シングル スマイル

目指すのはジャンガリアンな生き様

主夫

 

 

 

会社の男の子が退職した。男の子といっても僕の10くらい下になるんだろうか。気さくで愛想が良くてセンス(ファッションという意味では無く感覚的な印象)の良い人だった。彼は、僕が「一輪車を練習している」と話した時に、唯一「いやマジで良いっすね!」って応えた人だった。職場が全く違って接点が無かったので深くは知らないけど、傍から見てもそのセンスと好奇心には感心した。

そんな彼が退職する日に少し話した。次の仕事は決まってるの?と尋ねると、奥さんが自営(独立)だから、その手伝いをすると言う。まぁ主夫です。と。これまたやられた感が。

 先日たまたま、高収入な女性がどうして高収入な男性を結婚相手として求めるのか?という記事を読んだ。

papuriko.hatenablog.com

奥さんの収入に乗っかる訳だから、正に彼がそうだろう。でも、彼には何の気負いも負い目も感じられなかった。とても自然で、「後になって会社を辞めた事を後悔する様な事にはしたくない」と言う。それは、多分彼と奥さんがお互いにお互いを一人の個人として認めているからじゃないかと思う。

 僕が「次の仕事」を尋ねた時に、彼は「他の人にも何度も聞かれたんだすけどね」と言っていた。都市部の高収入な人達の間でもそうなんだから、片田舎の保守的な考え方が定着しているこの場所で「主夫になります」って言っても誰も納得しないだろう。「良いなぁ家でのんびりできて」とか言われるのがオチかもしれない。でも、そういう事じゃない。彼は奥さんのやりがいの有る仕事をフォローし、奥さんが思い切り働ける環境を作ろうとしている。彼もまた自分の出来る事を自分なりに考えていくんだろう。どれはどちらが偉いとかそういう事じゃなく、お互いに自分の得意とする所を伸ばしていこうという相乗効果、それは一般的な夫婦とは逆転しているかもしれないけど、理想的な夫婦像なんじゃないかと思った。

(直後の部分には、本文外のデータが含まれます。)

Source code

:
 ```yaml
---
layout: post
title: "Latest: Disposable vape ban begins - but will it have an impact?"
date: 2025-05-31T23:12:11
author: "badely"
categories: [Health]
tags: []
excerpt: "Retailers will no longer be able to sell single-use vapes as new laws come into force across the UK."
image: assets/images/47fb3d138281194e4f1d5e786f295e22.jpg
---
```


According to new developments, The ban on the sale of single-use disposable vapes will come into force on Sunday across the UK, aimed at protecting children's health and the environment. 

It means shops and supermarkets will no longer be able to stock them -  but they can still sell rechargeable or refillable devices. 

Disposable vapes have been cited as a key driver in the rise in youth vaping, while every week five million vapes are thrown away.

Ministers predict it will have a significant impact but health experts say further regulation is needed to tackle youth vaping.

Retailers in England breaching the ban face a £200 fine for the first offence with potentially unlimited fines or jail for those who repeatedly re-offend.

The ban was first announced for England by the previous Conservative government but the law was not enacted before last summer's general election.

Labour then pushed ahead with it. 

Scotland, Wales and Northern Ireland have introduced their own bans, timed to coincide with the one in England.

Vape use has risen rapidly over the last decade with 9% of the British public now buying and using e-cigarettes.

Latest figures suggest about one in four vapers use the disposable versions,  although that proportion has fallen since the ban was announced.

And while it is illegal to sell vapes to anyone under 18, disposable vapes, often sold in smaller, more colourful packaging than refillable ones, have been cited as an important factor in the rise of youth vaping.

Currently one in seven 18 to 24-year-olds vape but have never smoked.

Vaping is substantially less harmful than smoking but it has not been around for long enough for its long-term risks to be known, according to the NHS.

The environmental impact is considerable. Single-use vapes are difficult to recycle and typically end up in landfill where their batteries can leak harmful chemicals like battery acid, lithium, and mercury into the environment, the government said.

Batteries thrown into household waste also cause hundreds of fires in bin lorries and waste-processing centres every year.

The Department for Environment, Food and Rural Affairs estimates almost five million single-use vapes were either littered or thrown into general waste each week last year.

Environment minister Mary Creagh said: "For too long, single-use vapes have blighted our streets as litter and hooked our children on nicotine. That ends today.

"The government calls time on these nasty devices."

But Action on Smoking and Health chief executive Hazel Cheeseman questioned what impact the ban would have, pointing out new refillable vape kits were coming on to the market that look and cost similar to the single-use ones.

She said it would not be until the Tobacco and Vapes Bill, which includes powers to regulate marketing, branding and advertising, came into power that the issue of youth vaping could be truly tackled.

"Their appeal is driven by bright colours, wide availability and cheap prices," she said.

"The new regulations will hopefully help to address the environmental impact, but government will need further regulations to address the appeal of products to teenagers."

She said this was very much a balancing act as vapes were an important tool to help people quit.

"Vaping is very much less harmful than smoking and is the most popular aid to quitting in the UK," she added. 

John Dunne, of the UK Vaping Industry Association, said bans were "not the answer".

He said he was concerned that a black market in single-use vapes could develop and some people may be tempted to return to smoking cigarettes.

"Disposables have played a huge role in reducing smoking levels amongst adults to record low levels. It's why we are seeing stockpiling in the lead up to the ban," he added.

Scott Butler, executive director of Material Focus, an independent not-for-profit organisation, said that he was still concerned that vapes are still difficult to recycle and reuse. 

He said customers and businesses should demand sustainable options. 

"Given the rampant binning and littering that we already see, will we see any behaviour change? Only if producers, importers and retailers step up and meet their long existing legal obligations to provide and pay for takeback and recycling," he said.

多分、今の僕なら躊躇いもなく主夫になれると思う。それは楽がしたいからとかそういう理由ではなく。でも、20代でその考え方が出来たか?と言われれば大した価値も無いプライドが邪魔をして出来なかったかもしれない。そう思えるのは今だからなのかもしれないし、そう思えば今までの経験や選択もあながち間違ってはいなかった様な気もする。

彼が元気に主夫として活躍する事を願っています。